START INFORMATION PROVIDED

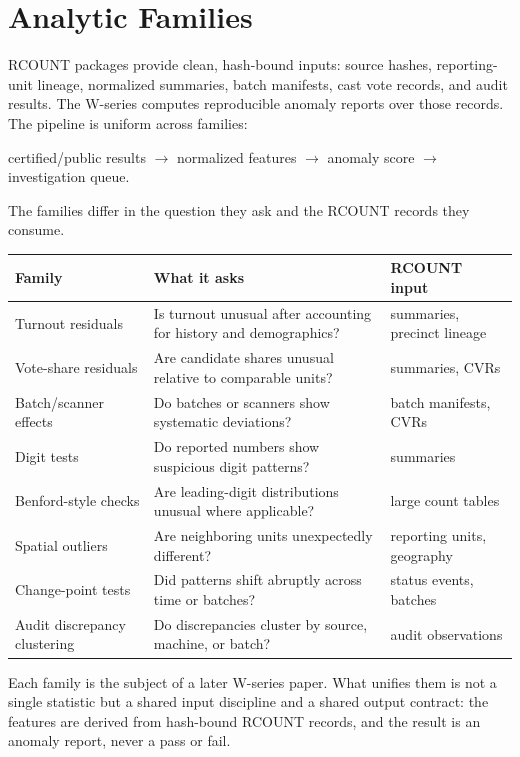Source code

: \section{Analytic Families}

RCOUNT packages provide clean, hash-bound inputs: source hashes, reporting-unit
lineage, normalized summaries, batch manifests, cast vote records, and audit
results. The W-series computes reproducible anomaly reports over those records.
The pipeline is uniform across families:

\begin{center}
certified/public results $\rightarrow$ normalized features $\rightarrow$
anomaly score $\rightarrow$ investigation queue.
\end{center}

The families differ in the question they ask and the RCOUNT records they
consume.

\begin{center}
\small
\begin{tabularx}{\textwidth}{lXl}
\toprule
Family & What it asks & RCOUNT input \\
\midrule
Turnout residuals & Is turnout unusual after accounting for history and demographics? & summaries, precinct lineage \\
Vote-share residuals & Are candidate shares unusual relative to comparable units? & summaries, CVRs \\
Batch/scanner effects & Do batches or scanners show systematic deviations? & batch manifests, CVRs \\
Digit tests & Do reported numbers show suspicious digit patterns? & summaries \\
Benford-style checks & Are leading-digit distributions unusual where applicable? & large count tables \\
Spatial outliers & Are neighboring units unexpectedly different? & reporting units, geography \\
Change-point tests & Did patterns shift abruptly across time or batches? & status events, batches \\
Audit discrepancy clustering & Do discrepancies cluster by source, machine, or batch? & audit observations \\
\bottomrule
\end{tabularx}
\end{center}

Each family is the subject of a later W-series paper. What unifies them is not a
single statistic but a shared input discipline and a shared output contract: the
features are derived from hash-bound RCOUNT records, and the result is an
anomaly report, never a pass or fail.
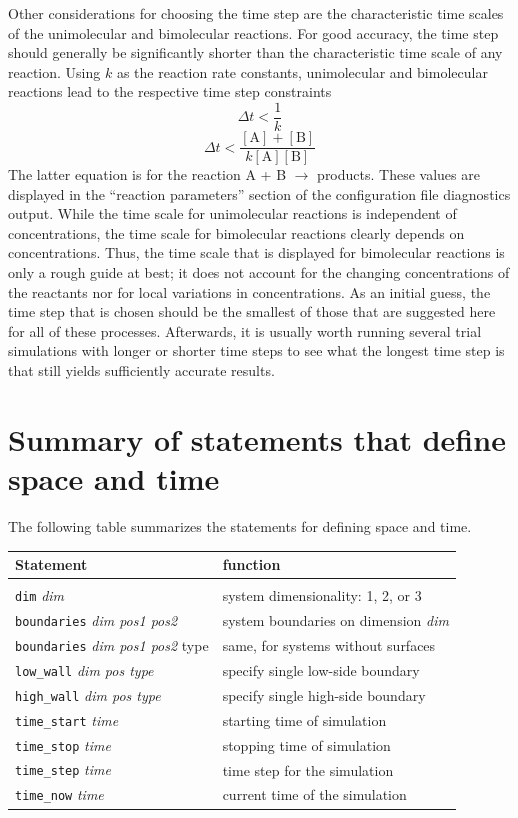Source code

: \documentclass {book}
\newcommand {\ttt} {\texttt}
\newcommand {\param} {\textit}
\begin{document}
Other considerations for choosing the time step are the characteristic time scales of the unimolecular and bimolecular reactions. For good accuracy, the time step should generally be significantly shorter than the characteristic time scale of any reaction. Using $k$ as the reaction rate constants, unimolecular and bimolecular reactions lead to the respective time step constraints
$$\Delta t < \frac{1}{k}$$
$$\Delta t < \frac{[\textrm{A}]+[\textrm{B}]}{k[\textrm{A}][\textrm{B}]}$$
The latter equation is for the reaction A + B $\rightarrow$ products. These values are displayed in the ``reaction parameters'' section of the configuration file diagnostics output. While the time scale for unimolecular reactions is independent of concentrations, the time scale for bimolecular reactions clearly depends on concentrations. Thus, the time scale that is displayed for bimolecular reactions is only a rough guide at best; it does not account for the changing concentrations of the reactants nor for local variations in concentrations.
As an initial guess, the time step that is chosen should be the smallest of those that are suggested here for all of these processes. Afterwards, it is usually worth running several trial simulations with longer or shorter time steps to see what the longest time step is that still yields sufficiently accurate results.

\section{Summary of statements that define space and time}

The following table summarizes the statements for defining space and time.

\begin{longtable}[c]{ll}
Statement & function\\
\hline\\
\ttt{dim} \param{dim} & system dimensionality: 1, 2, or 3\\
\ttt{boundaries} \param{dim pos1 pos2} & system boundaries on dimension \param{dim}\\
\ttt{boundaries} \param{dim pos1 pos2} type & same, for systems without surfaces\\
\ttt{low\_wall} \param{dim pos type} & specify single low-side boundary\\
\ttt{high\_wall} \param{dim pos type} & specify single high-side boundary\\
\ttt{time\_start} \param{time} & starting time of simulation\\
\ttt{time\_stop} \param{time} & stopping time of simulation\\
\ttt{time\_step} \param{time} & time step for the simulation\\
\ttt{time\_now} \param{time} & current time of the simulation
\end{longtable}
\end{document}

END INFORMATION PROVIDED

__WHAT THE TASK ASKS__. The copy should hold every entry above word for word and none of the pictures.

__ANSWER FOR THIS EXERCISE__.
Source code

: \section{Analytic Families}

RCOUNT packages provide clean, hash-bound inputs: source hashes, reporting-unit
lineage, normalized summaries, batch manifests, cast vote records, and audit
results. The W-series computes reproducible anomaly reports over those records.
The pipeline is uniform across families:

\begin{center}
certified/public results $\rightarrow$ normalized features $\rightarrow$
anomaly score $\rightarrow$ investigation queue.
\end{center}

The families differ in the question they ask and the RCOUNT records they
consume.

\begin{center}
\small
\begin{tabularx}{\textwidth}{lXl}
\toprule
Family & What it asks & RCOUNT input \\
\midrule
Turnout residuals & Is turnout unusual after accounting for history and demographics? & summaries, precinct lineage \\
Vote-share residuals & Are candidate shares unusual relative to comparable units? & summaries, CVRs \\
Batch/scanner effects & Do batches or scanners show systematic deviations? & batch manifests, CVRs \\
Digit tests & Do reported numbers show suspicious digit patterns? & summaries \\
Benford-style checks & Are leading-digit distributions unusual where applicable? & large count tables \\
Spatial outliers & Are neighboring units unexpectedly different? & reporting units, geography \\
Change-point tests & Did patterns shift abruptly across time or batches? & status events, batches \\
Audit discrepancy clustering & Do discrepancies cluster by source, machine, or batch? & audit observations \\
\bottomrule
\end{tabularx}
\end{center}

Each family is the subject of a later W-series paper. What unifies them is not a
single statistic but a shared input discipline and a shared output contract: the
features are derived from hash-bound RCOUNT records, and the result is an
anomaly report, never a pass or fail.
Source code

: \documentclass {book}
\newcommand {\ttt} {\texttt}
\newcommand {\param} {\textit}
\begin{document}
Other considerations for choosing the time step are the characteristic time scales of the unimolecular and bimolecular reactions. For good accuracy, the time step should generally be significantly shorter than the characteristic time scale of any reaction. Using $k$ as the reaction rate constants, unimolecular and bimolecular reactions lead to the respective time step constraints
$$\Delta t < \frac{1}{k}$$
$$\Delta t < \frac{[\textrm{A}]+[\textrm{B}]}{k[\textrm{A}][\textrm{B}]}$$
The latter equation is for the reaction A + B $\rightarrow$ products. These values are displayed in the ``reaction parameters'' section of the configuration file diagnostics output. While the time scale for unimolecular reactions is independent of concentrations, the time scale for bimolecular reactions clearly depends on concentrations. Thus, the time scale that is displayed for bimolecular reactions is only a rough guide at best; it does not account for the changing concentrations of the reactants nor for local variations in concentrations.
As an initial guess, the time step that is chosen should be the smallest of those that are suggested here for all of these processes. Afterwards, it is usually worth running several trial simulations with longer or shorter time steps to see what the longest time step is that still yields sufficiently accurate results.

\section{Summary of statements that define space and time}

The following table summarizes the statements for defining space and time.

\begin{longtable}[c]{ll}
Statement & function\\
\hline\\
\ttt{dim} \param{dim} & system dimensionality: 1, 2, or 3\\
\ttt{boundaries} \param{dim pos1 pos2} & system boundaries on dimension \param{dim}\\
\ttt{boundaries} \param{dim pos1 pos2} type & same, for systems without surfaces\\
\ttt{low\_wall} \param{dim pos type} & specify single low-side boundary\\
\ttt{high\_wall} \param{dim pos type} & specify single high-side boundary\\
\ttt{time\_start} \param{time} & starting time of simulation\\
\ttt{time\_stop} \param{time} & stopping time of simulation\\
\ttt{time\_step} \param{time} & time step for the simulation\\
\ttt{time\_now} \param{time} & current time of the simulation
\end{longtable}
\end{document}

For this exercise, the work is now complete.